(ASSIGNED TASK)
Pictures do not belong in the output. Reproduce exactly the lines from the start of the records through the line with "- 弹出一个下拉菜单给用户选".

(Plain-text document sources)
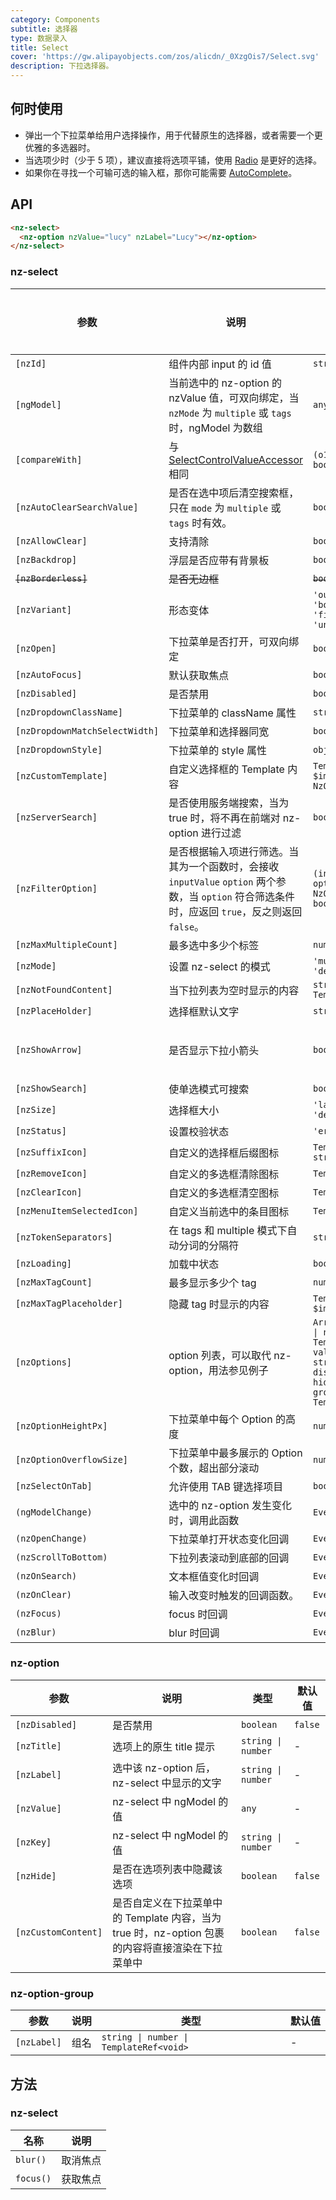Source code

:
```yaml
---
category: Components
subtitle: 选择器
type: 数据录入
title: Select
cover: 'https://gw.alipayobjects.com/zos/alicdn/_0XzgOis7/Select.svg'
description: 下拉选择器。
---
```



## 何时使用

- 弹出一个下拉菜单给用户选择操作，用于代替原生的选择器，或者需要一个更优雅的多选器时。
- 当选项少时（少于 5 项），建议直接将选项平铺，使用 [Radio](/components/radio/zh) 是更好的选择。
- 如果你在寻找一个可输可选的输入框，那你可能需要 [AutoComplete](/components/auto-complete/zh)。


## API

```html
<nz-select>
  <nz-option nzValue="lucy" nzLabel="Lucy"></nz-option>
</nz-select>
```

### nz-select

| 参数                            | 说明                                                                                               | 类型                                                                                                                                                                       | 默认值                             | 全局配置  |
|-------------------------------|--------------------------------------------------------------------------------------------------|--------------------------------------------------------------------------------------------------------------------------------------------------------------------------|---------------------------------|-------|
| `[nzId]`                      | 组件内部 input 的 id 值                                                                                | `string`                                                                                                                                                                 | -                               |
| `[ngModel]`                   | 当前选中的 nz-option 的 nzValue 值，可双向绑定，当 `nzMode` 为 `multiple` 或 `tags` 时，ngModel 为数组                 | `any \| any[]`                                                                                                                                                           | -                               |
| `[compareWith]`               | 与 [SelectControlValueAccessor](https://angular.cn/api/forms/SelectControlValueAccessor) 相同       | `(o1: any, o2: any) => boolean`                                                                                                                                          | `(o1: any, o2: any) => o1===o2` |
| `[nzAutoClearSearchValue]`    | 是否在选中项后清空搜索框，只在 `mode` 为 `multiple` 或 `tags` 时有效。                                                | `boolean`                                                                                                                                                                | `true`                          |
| `[nzAllowClear]`              | 支持清除                                                                                             | `boolean`                                                                                                                                                                | `false`                         |
| `[nzBackdrop]`                | 浮层是否应带有背景板                                                                                       | `boolean`                                                                                                                                                                | `false`                         |
| ~~`[nzBorderless]`~~          | ~~是否无边框~~                                                                                        | ~~`boolean`~~                                                                                                                                                            | ~~`false`~~                     | ~~✅~~ |
| `[nzVariant]`                 | 形态变体                                                                                             | `'outlined' \| 'borderless' \| 'filled' \| 'underlined'`                                                                                                                 | `outlined`                      | ✅     |
| `[nzOpen]`                    | 下拉菜单是否打开，可双向绑定                                                                                   | `boolean`                                                                                                                                                                | `false`                         |
| `[nzAutoFocus]`               | 默认获取焦点                                                                                           | `boolean`                                                                                                                                                                | `false`                         |
| `[nzDisabled]`                | 是否禁用                                                                                             | `boolean`                                                                                                                                                                | `false`                         |
| `[nzDropdownClassName]`       | 下拉菜单的 className 属性                                                                               | `string \| string[]`                                                                                                                                                     | -                               |
| `[nzDropdownMatchSelectWidth]` | 下拉菜单和选择器同宽                                                                                       | `boolean`                                                                                                                                                                | `true`                          |
| `[nzDropdownStyle]`           | 下拉菜单的 style 属性                                                                                   | `object`                                                                                                                                                                 | -                               |
| `[nzCustomTemplate]`          | 自定义选择框的 Template 内容                                                                              | `TemplateRef<{ $implicit: NzOptionComponent }>`                                                                                                                          | -                               |
| `[nzServerSearch]`            | 是否使用服务端搜索，当为 true 时，将不再在前端对 nz-option 进行过滤                                                       | `boolean`                                                                                                                                                                | `false`                         |
| `[nzFilterOption]`            | 是否根据输入项进行筛选。当其为一个函数时，会接收 `inputValue` `option` 两个参数，当 `option` 符合筛选条件时，应返回 `true`，反之则返回 `false`。 | `(input?: string, option?: NzOptionComponent) => boolean;`                                                                                                               | -                               |
| `[nzMaxMultipleCount]`        | 最多选中多少个标签                                                                                        | `number`                                                                                                                                                                 | `Infinity`                      |
| `[nzMode]`                    | 设置 nz-select 的模式                                                                                 | `'multiple' \| 'tags' \| 'default'`                                                                                                                                      | `'default'`                     |
| `[nzNotFoundContent]`         | 当下拉列表为空时显示的内容                                                                                    | `string \| TemplateRef<void>`                                                                                                                                            | -                               |
| `[nzPlaceHolder]`             | 选择框默认文字                                                                                          | `string`                                                                                                                                                                 | -                               |
| `[nzShowArrow]`               | 是否显示下拉小箭头                                                                                        | `boolean`                                                                                                                                                                | 单选为 `true`，多选为 `false`          |
| `[nzShowSearch]`              | 使单选模式可搜索                                                                                         | `boolean`                                                                                                                                                                | `false`                         |
| `[nzSize]`                    | 选择框大小                                                                                            | `'large' \| 'small' \| 'default'`                                                                                                                                        | `'default'`                     |
| `[nzStatus]`                  | 设置校验状态                                                                                           | `'error' \| 'warning'`                                                                                                                                                   | -                               |
| `[nzSuffixIcon]`              | 自定义的选择框后缀图标                                                                                      | `TemplateRef<any> \| string`                                                                                                                                             | -                               | ✅     |
| `[nzRemoveIcon]`              | 自定义的多选框清除图标                                                                                      | `TemplateRef<any>`                                                                                                                                                       | -                               |
| `[nzClearIcon]`               | 自定义的多选框清空图标                                                                                      | `TemplateRef<any>`                                                                                                                                                       | -                               |
| `[nzMenuItemSelectedIcon]`    | 自定义当前选中的条目图标                                                                                     | `TemplateRef<any>`                                                                                                                                                       | -                               |
| `[nzTokenSeparators]`         | 在 tags 和 multiple 模式下自动分词的分隔符                                                                    | `string[]`                                                                                                                                                               | `[]`                            |
| `[nzLoading]`                 | 加载中状态                                                                                            | `boolean`                                                                                                                                                                | `false`                         |
| `[nzMaxTagCount]`             | 最多显示多少个 tag                                                                                      | `number`                                                                                                                                                                 | -                               |
| `[nzMaxTagPlaceholder]`       | 隐藏 tag 时显示的内容                                                                                    | `TemplateRef<{ $implicit: any[] }>`                                                                                                                                      | -                               |
| `[nzOptions]`                 | option 列表，可以取代 nz-option，用法参见例子                                                                  | `Array<{ label: string \| number \| TemplateRef<any>; value: any; key?: string \| number; disabled?: boolean; hide?: boolean; groupLabel?: string \| TemplateRef<any>;}>` | -                               |
| `[nzOptionHeightPx]`          | 下拉菜单中每个 Option 的高度                                                                               | `number`                                                                                                                                                                 | `32`                            | ✅     |
| `[nzOptionOverflowSize]`      | 下拉菜单中最多展示的 Option 个数，超出部分滚动                                                                      | `number`                                                                                                                                                                 | `8`                             |
| `[nzSelectOnTab]`             | 允许使用 TAB 键选择项目                                                                                   | `boolean`                                                                                                                                                                | `false`                         |
| `(ngModelChange)`             | 选中的 nz-option 发生变化时，调用此函数                                                                        | `EventEmitter<any[]>`                                                                                                                                                    | -                               |
| `(nzOpenChange)`              | 下拉菜单打开状态变化回调                                                                                     | `EventEmitter<boolean>`                                                                                                                                                  | -                               |
| `(nzScrollToBottom)`          | 下拉列表滚动到底部的回调                                                                                     | `EventEmitter<any>`                                                                                                                                                      | -                               |
| `(nzOnSearch)`                | 文本框值变化时回调                                                                                        | `EventEmitter<string>`                                                                                                                                                   | -                               |
| `(nzOnClear)`                 | 输入改变时触发的回调函数。                                                                                       | `EventEmitter<any>`                                                                                                                                                      | -                               |
| `(nzFocus)`                   | focus 时回调                                                                                        | `EventEmitter<any>`                                                                                                                                                      | -                               |
| `(nzBlur)`                    | blur 时回调                                                                                         | `EventEmitter<any>`                                                                                                                                                      | -                               |

### nz-option

| 参数                | 说明                                                                                             | 类型               | 默认值  |
| ------------------- | ------------------------------------------------------------------------------------------------ | ------------------ | ------- |
| `[nzDisabled]`      | 是否禁用                                                                                         | `boolean`          | `false` |
| `[nzTitle]`         | 选项上的原生 title 提示                                                                          | `string \| number` | -       |
| `[nzLabel]`         | 选中该 nz-option 后，nz-select 中显示的文字                                                      | `string \| number` | -       |
| `[nzValue]`         | nz-select 中 ngModel 的值                                                                        | `any`              | -       |
| `[nzKey]`           | nz-select 中 ngModel 的值                                                                        | `string \| number` | -       |
| `[nzHide]`          | 是否在选项列表中隐藏该选项                                                                       | `boolean`          | `false` |
| `[nzCustomContent]` | 是否自定义在下拉菜单中的 Template 内容，当为 true 时，nz-option 包裹的内容将直接渲染在下拉菜单中 | `boolean`          | `false` |

### nz-option-group

| 参数        | 说明 | 类型                                    | 默认值 |
| ----------- | ---- | --------------------------------------- | ------ |
| `[nzLabel]` | 组名 | `string \| number \| TemplateRef<void>` | -      |

## 方法

### nz-select

| 名称    | 说明     |
| ------- | -------- |
| `blur()`  | 取消焦点 |
| `focus()` | 获取焦点 |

(TASK RESULT)
Source code

:
```yaml
---
category: Components
subtitle: 选择器
type: 数据录入
title: Select
cover: 'https://gw.alipayobjects.com/zos/alicdn/_0XzgOis7/Select.svg'
description: 下拉选择器。
---
```



## 何时使用

- 弹出一个下拉菜单给用户选择操作，用于代替原生的选择器，或者需要一个更优雅的多选器时。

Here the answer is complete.